▶ What the exercise asks
Find the lines below holding the word "Concept" and copy each of them.

▶ Source data
↓↓↓

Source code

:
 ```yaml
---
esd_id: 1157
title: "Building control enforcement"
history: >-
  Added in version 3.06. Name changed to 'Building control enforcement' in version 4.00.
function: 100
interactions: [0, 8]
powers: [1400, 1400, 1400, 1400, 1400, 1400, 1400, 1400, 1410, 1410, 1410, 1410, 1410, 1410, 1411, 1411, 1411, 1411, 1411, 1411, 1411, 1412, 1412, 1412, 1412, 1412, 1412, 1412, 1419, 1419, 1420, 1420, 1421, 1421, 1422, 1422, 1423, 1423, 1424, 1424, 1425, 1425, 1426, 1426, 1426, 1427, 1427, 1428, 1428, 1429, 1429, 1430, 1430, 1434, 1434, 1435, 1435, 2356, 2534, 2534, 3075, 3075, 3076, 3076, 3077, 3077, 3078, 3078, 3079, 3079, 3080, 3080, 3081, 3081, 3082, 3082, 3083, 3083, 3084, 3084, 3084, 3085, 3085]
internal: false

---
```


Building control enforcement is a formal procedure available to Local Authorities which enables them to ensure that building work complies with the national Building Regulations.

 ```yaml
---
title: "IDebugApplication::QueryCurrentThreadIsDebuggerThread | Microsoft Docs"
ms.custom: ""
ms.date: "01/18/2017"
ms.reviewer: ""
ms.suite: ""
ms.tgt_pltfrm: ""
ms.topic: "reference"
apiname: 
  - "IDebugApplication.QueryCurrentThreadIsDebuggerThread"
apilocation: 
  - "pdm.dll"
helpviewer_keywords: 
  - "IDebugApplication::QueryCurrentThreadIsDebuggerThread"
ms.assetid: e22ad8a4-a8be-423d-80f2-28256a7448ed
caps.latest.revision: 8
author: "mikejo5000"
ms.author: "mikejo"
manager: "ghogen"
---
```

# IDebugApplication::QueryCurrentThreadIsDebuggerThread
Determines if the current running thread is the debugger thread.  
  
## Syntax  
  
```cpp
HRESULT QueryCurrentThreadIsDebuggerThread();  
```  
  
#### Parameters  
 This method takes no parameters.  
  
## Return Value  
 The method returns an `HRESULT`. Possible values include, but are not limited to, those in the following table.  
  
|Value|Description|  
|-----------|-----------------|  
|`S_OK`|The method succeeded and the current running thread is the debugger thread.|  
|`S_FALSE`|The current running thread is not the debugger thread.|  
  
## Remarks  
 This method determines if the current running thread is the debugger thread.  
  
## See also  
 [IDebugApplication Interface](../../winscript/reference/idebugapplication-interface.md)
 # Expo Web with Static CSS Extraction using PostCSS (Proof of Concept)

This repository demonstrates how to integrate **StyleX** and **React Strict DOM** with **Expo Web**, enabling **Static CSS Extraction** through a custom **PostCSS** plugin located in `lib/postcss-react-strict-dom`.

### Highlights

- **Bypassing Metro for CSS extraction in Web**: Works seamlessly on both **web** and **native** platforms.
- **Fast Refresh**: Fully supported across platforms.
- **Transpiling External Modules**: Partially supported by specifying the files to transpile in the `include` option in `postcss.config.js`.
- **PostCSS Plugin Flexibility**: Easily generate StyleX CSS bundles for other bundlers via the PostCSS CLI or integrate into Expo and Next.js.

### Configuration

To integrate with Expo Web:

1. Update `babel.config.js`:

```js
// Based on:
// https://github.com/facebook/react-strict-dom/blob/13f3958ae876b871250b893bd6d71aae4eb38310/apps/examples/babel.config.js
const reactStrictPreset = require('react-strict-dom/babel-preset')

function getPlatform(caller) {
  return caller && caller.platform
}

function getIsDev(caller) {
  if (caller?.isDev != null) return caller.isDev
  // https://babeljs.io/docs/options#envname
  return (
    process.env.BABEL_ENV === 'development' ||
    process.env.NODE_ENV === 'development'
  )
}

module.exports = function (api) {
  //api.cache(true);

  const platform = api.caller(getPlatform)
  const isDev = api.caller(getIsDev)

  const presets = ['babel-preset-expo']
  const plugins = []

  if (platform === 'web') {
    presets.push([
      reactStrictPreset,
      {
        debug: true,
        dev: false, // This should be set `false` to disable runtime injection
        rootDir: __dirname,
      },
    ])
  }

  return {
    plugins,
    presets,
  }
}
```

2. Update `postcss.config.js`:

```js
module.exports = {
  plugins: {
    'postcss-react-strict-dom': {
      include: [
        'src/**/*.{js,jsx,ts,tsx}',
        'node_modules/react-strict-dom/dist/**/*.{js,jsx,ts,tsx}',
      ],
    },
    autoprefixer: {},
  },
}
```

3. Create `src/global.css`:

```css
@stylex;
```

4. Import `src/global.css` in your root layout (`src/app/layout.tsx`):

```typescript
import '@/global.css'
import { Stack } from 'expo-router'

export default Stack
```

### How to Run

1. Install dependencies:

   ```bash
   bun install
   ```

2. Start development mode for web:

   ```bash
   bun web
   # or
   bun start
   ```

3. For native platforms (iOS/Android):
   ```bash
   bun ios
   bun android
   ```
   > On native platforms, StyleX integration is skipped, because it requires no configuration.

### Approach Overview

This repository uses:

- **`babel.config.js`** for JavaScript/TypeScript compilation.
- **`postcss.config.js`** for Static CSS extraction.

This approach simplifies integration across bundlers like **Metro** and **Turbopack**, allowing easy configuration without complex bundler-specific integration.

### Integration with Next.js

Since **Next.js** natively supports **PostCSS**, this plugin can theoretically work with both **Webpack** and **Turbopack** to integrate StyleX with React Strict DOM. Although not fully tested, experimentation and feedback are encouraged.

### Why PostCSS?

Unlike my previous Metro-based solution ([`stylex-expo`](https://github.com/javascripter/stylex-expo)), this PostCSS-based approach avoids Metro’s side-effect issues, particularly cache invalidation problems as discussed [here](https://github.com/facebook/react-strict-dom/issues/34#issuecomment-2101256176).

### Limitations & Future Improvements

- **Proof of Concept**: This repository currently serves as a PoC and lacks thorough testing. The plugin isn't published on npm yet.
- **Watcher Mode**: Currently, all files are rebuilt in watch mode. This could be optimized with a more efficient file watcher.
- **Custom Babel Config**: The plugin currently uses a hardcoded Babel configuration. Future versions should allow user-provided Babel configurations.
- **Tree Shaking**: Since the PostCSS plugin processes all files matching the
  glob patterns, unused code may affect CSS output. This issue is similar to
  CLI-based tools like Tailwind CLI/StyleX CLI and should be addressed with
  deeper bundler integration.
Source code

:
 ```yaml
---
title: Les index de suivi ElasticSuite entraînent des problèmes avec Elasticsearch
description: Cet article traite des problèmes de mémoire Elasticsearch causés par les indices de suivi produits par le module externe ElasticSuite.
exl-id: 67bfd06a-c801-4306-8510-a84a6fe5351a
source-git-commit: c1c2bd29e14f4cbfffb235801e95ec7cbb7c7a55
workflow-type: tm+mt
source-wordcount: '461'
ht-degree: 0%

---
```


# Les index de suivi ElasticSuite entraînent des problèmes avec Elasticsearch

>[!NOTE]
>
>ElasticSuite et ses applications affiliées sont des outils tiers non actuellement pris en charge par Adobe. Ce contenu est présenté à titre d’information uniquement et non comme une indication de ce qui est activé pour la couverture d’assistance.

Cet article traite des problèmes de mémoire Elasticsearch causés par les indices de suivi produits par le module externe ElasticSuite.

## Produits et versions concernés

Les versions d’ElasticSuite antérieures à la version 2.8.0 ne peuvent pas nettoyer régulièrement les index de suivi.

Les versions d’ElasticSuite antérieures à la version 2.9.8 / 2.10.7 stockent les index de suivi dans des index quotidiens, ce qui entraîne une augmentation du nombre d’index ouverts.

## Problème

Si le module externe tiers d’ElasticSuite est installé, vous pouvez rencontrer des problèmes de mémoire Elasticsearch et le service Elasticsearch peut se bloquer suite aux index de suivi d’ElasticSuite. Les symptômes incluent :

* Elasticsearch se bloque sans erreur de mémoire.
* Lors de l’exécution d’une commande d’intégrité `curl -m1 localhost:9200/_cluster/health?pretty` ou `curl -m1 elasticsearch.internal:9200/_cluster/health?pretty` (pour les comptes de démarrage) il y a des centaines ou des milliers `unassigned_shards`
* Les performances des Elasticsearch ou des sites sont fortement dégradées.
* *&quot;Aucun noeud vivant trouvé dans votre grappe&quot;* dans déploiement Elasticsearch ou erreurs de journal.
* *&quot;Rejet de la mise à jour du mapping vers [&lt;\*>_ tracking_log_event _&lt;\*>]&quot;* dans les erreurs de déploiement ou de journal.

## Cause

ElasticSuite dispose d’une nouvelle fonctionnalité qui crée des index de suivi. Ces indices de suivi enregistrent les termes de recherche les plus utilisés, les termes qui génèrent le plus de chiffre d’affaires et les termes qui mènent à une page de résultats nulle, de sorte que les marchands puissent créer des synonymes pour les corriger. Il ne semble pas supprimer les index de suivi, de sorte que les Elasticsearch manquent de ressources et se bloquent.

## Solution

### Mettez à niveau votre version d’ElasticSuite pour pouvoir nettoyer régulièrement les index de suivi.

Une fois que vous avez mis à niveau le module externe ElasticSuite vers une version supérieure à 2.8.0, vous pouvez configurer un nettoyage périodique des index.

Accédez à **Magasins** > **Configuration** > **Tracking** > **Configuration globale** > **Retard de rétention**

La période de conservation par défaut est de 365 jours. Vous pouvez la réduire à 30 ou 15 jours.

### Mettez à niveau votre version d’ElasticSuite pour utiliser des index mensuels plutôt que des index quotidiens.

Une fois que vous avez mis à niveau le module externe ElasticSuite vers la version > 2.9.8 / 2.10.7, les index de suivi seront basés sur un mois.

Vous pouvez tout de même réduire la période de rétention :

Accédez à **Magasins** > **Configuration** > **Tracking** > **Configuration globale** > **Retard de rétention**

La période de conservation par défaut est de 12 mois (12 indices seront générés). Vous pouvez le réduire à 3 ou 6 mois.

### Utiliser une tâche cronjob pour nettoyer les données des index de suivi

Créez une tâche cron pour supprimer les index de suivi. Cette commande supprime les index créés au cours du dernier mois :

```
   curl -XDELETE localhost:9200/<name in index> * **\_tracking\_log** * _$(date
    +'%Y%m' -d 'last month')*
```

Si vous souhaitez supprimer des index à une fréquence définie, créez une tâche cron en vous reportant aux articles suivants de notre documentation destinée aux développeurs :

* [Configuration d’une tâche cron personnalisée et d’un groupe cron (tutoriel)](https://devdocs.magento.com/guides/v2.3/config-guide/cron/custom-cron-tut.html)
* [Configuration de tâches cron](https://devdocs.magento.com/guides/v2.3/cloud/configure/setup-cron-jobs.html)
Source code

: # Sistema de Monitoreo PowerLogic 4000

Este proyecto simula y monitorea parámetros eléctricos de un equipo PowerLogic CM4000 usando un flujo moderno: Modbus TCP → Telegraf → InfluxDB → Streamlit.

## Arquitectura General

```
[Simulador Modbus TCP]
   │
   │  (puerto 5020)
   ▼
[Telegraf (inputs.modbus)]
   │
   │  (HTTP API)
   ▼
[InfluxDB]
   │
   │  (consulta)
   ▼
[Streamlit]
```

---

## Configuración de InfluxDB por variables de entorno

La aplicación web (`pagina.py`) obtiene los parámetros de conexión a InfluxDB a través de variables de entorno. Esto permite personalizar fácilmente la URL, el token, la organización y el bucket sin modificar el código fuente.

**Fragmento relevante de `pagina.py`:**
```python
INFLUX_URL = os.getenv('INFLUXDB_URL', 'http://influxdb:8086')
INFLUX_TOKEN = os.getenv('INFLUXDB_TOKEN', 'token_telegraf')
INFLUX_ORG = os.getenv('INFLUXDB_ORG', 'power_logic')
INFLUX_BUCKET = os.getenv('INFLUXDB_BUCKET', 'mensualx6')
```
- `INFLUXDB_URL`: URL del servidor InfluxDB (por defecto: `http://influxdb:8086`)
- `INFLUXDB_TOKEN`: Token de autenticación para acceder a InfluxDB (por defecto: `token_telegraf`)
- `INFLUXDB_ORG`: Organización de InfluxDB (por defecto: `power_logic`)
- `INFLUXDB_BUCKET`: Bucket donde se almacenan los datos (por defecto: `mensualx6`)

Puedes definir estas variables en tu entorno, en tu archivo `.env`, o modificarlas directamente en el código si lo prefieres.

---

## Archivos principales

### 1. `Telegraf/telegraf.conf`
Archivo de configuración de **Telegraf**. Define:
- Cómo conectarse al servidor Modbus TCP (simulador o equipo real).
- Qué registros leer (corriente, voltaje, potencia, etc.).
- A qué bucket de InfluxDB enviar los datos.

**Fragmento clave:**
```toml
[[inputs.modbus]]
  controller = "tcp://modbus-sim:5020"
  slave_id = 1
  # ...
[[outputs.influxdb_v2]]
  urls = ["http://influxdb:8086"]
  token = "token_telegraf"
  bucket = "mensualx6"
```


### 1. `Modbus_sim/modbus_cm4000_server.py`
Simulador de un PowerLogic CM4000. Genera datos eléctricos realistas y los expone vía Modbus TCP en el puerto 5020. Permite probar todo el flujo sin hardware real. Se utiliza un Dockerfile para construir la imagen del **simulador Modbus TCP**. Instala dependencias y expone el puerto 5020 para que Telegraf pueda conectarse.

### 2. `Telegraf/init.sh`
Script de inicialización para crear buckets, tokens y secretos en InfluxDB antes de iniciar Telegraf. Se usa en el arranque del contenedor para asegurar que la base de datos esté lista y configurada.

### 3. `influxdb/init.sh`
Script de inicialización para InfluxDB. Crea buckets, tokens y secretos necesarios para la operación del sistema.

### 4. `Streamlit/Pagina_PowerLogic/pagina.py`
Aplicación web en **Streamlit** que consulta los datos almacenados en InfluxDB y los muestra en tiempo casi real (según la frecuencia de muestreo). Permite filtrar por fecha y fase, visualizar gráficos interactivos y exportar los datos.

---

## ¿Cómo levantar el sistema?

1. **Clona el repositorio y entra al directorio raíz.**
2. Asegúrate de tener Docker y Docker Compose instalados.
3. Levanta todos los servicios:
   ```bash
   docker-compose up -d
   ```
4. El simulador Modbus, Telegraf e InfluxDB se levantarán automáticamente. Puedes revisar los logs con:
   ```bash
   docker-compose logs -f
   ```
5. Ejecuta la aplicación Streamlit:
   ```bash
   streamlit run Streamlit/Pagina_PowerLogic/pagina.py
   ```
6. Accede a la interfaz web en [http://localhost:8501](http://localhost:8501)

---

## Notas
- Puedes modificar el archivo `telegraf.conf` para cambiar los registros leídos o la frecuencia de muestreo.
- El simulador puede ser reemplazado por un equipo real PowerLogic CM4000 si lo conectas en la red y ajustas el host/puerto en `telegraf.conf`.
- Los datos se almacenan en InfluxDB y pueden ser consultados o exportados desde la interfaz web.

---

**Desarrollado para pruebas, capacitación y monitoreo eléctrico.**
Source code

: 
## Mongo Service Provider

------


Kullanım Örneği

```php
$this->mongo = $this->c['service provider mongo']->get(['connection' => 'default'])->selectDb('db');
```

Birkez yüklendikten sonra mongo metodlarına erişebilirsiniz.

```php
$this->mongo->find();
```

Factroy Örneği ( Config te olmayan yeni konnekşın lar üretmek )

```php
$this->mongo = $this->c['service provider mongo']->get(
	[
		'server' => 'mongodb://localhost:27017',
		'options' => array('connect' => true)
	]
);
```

↑↑↑

▶ Task response
 # Expo Web with Static CSS Extraction using PostCSS (Proof of Concept)
- **Proof of Concept**: This repository currently serves as a PoC and lacks thorough testing. The plugin isn't published on npm yet.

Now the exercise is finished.